The U.S.'s grand promises of bringing liberation and democracy to Afghans were left behind long ago. Today, the population continues to live with dire poverty and the daily brutalities of war. The Defense Department's own report, released in January and titled "Progress toward Security and Stability in Afghanistan," estimates unemployment rates in Afghanistan at 40 percent, with over 50 percent of the population living below the poverty line.

It's also worth pointing out that some of the old methods the Bush administration used to rationalize its invasion of Iraq--linking everything and everyone to potential terrorism against the U.S.--are being used by the Obama administration today.

For instance, Washington politicians claim that if U.S. troops were to leave, the Taliban would allow al-Qaeda back into Afghanistan. But this scenario is greatly overstated. Gareth Porter, writing for Inter Press Service, cites two former senior intelligence analysts who argue that the Taliban has much less cooperation with al-Qaeda than before the 2001 terrorist attacks in the U.S.--because the Taliban blames its previous alliance with al-Qaeda for its ouster from power.

John McCreary, formerly a senior analyst at the Defense Intelligence Agency, wrote, "The premise that Afghanistan would become an al-Qaeda safe haven under any future government is alarmist and bespeaks a lack of understanding of the Pashtuns on this issue and a superficial knowledge of recent Afghan history."


RATHER THAN representing a significant break with the Bush administration's foreign policy aims, Obama's war in Afghanistan represents a continuation of past U.S. foreign policy. As Andrew Bacevich wrote in the Boston Globe on October 11:

If the president assents to McChrystal's request, he will void his promise of change, at least so far as national security policy is concerned. The Afghanistan war will continue until the end of his first term and probably beyond. It will consume hundreds of billions of dollars. It will result in hundreds or perhaps thousands more American combat deaths--costs that the hawks are loath to acknowledge.

It is essential for opponents of U.S. wars to challenge the ongoing U.S. war in Afghanistan.
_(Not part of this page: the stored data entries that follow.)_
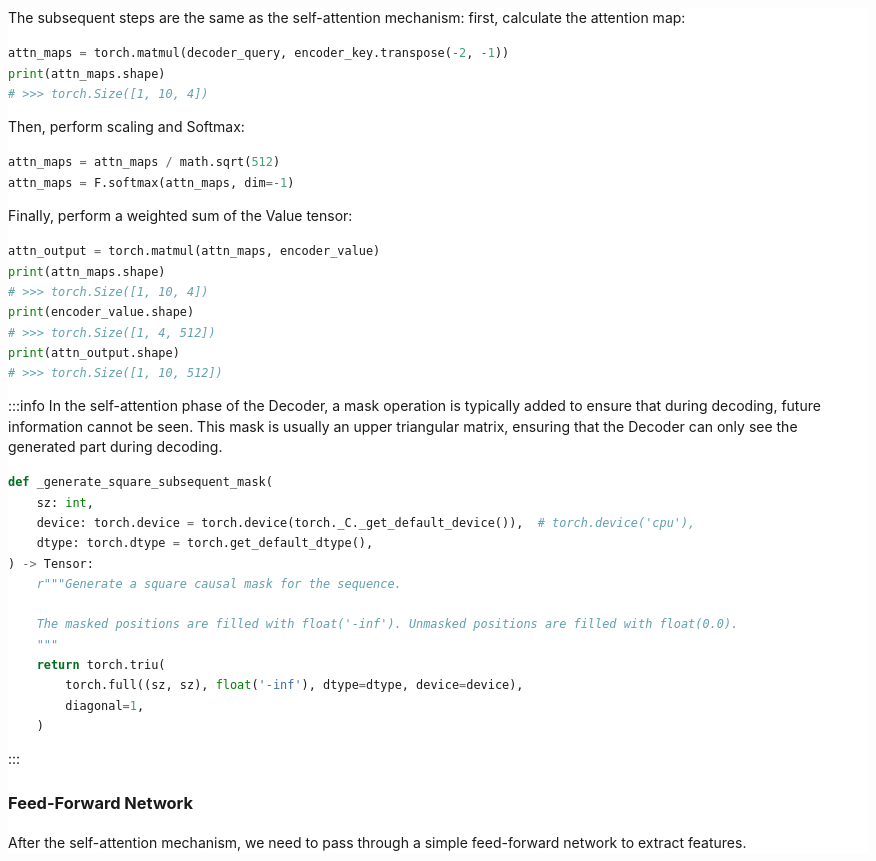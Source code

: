 The subsequent steps are the same as the self-attention mechanism: first, calculate the attention map:

```python
attn_maps = torch.matmul(decoder_query, encoder_key.transpose(-2, -1))
print(attn_maps.shape)
# >>> torch.Size([1, 10, 4])
```

Then, perform scaling and Softmax:

```python
attn_maps = attn_maps / math.sqrt(512)
attn_maps = F.softmax(attn_maps, dim=-1)
```

Finally, perform a weighted sum of the Value tensor:

```python
attn_output = torch.matmul(attn_maps, encoder_value)
print(attn_maps.shape)
# >>> torch.Size([1, 10, 4])
print(encoder_value.shape)
# >>> torch.Size([1, 4, 512])
print(attn_output.shape)
# >>> torch.Size([1, 10, 512])
```

:::info
In the self-attention phase of the Decoder, a mask operation is typically added to ensure that during decoding, future information cannot be seen. This mask is usually an upper triangular matrix, ensuring that the Decoder can only see the generated part during decoding.

```python
def _generate_square_subsequent_mask(
    sz: int,
    device: torch.device = torch.device(torch._C._get_default_device()),  # torch.device('cpu'),
    dtype: torch.dtype = torch.get_default_dtype(),
) -> Tensor:
    r"""Generate a square causal mask for the sequence.

    The masked positions are filled with float('-inf'). Unmasked positions are filled with float(0.0).
    """
    return torch.triu(
        torch.full((sz, sz), float('-inf'), dtype=dtype, device=device),
        diagonal=1,
    )
```

:::

### Feed-Forward Network

After the self-attention mechanism, we need to pass through a simple feed-forward network to extract features.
Washington's occupation only makes it more difficult for the people of Afghanistan--and anywhere the U.S. decides to intervene--to rule their own countries.

As the Revolutionary Association of the Women of Afghanistan said in a statement sent to international antiwar activists:

Afghan people and especially its women are still living in disastrous conditions under the occupation forces and its puppet regime which is full of many criminal warlords who have been responsible for war crimes and brutalities against Afghan people.
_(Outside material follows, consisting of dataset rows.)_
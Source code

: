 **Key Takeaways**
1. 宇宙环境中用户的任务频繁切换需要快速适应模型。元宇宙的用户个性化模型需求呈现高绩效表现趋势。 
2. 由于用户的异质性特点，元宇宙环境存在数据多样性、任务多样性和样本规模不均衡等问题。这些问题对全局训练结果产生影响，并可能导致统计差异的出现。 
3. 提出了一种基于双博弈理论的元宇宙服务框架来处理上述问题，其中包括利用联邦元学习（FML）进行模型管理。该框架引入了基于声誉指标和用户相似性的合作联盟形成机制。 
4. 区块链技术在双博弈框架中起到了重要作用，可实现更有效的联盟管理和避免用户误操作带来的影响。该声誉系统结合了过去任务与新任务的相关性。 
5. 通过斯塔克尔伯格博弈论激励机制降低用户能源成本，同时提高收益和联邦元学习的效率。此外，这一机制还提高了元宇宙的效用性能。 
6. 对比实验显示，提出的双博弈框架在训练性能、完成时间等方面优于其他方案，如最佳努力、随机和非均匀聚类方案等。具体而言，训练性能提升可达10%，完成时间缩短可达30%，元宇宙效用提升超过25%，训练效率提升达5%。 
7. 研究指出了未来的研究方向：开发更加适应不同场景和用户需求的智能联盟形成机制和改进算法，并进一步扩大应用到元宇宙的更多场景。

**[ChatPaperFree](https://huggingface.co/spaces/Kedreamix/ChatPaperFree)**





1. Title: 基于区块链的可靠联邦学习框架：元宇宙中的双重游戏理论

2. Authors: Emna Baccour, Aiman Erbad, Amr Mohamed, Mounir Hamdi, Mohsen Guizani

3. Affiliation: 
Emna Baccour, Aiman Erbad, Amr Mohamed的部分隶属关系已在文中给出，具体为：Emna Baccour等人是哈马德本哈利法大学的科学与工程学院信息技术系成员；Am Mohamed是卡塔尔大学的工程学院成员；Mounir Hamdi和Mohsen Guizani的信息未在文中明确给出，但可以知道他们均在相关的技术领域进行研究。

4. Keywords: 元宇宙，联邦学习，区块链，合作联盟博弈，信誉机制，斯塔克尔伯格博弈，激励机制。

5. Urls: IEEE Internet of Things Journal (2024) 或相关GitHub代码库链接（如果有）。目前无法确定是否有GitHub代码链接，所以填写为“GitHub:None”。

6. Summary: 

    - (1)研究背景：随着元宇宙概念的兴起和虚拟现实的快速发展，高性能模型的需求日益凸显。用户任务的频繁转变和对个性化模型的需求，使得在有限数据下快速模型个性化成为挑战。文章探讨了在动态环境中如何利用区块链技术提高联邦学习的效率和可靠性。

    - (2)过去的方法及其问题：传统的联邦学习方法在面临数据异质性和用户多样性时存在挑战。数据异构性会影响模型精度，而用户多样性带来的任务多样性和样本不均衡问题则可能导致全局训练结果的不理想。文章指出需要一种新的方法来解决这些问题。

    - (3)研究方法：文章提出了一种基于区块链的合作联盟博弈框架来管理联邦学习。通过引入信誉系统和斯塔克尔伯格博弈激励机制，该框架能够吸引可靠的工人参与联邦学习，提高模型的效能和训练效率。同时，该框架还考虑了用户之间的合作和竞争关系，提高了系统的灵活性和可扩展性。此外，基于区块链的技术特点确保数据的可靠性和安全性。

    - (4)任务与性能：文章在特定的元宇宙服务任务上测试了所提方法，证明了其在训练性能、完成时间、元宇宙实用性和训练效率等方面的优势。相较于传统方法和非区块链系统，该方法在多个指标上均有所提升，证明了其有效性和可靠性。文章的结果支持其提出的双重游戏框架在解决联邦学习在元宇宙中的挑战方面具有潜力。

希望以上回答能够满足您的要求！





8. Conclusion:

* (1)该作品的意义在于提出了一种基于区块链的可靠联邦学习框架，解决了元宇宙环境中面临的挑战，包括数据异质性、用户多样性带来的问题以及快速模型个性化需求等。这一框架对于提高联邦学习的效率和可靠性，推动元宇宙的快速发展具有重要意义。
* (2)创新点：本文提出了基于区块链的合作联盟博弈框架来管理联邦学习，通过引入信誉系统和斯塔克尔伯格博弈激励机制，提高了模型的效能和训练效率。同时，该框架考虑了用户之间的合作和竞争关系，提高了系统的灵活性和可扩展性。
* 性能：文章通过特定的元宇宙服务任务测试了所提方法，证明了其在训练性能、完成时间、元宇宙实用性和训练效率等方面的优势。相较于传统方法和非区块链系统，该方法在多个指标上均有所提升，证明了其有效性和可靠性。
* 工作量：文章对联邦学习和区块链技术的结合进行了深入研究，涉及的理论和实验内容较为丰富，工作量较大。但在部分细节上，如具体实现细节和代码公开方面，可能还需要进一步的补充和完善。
Afghan people know very well that the so-called war on terror is a hoax and a dirty game played by big powers led by the U.S. government. So they reject this occupation. We want liberation and democracy and an end to this occupation. We know no nation will liberate another nation; it is the obligation of our own people to fight for their liberation...

Please continue your antiwar efforts, and voice your opposition to the wrong policies of your government and stop Obama from sending more troops to Afghanistan because it will bring more sufferings and civilian deaths to our country.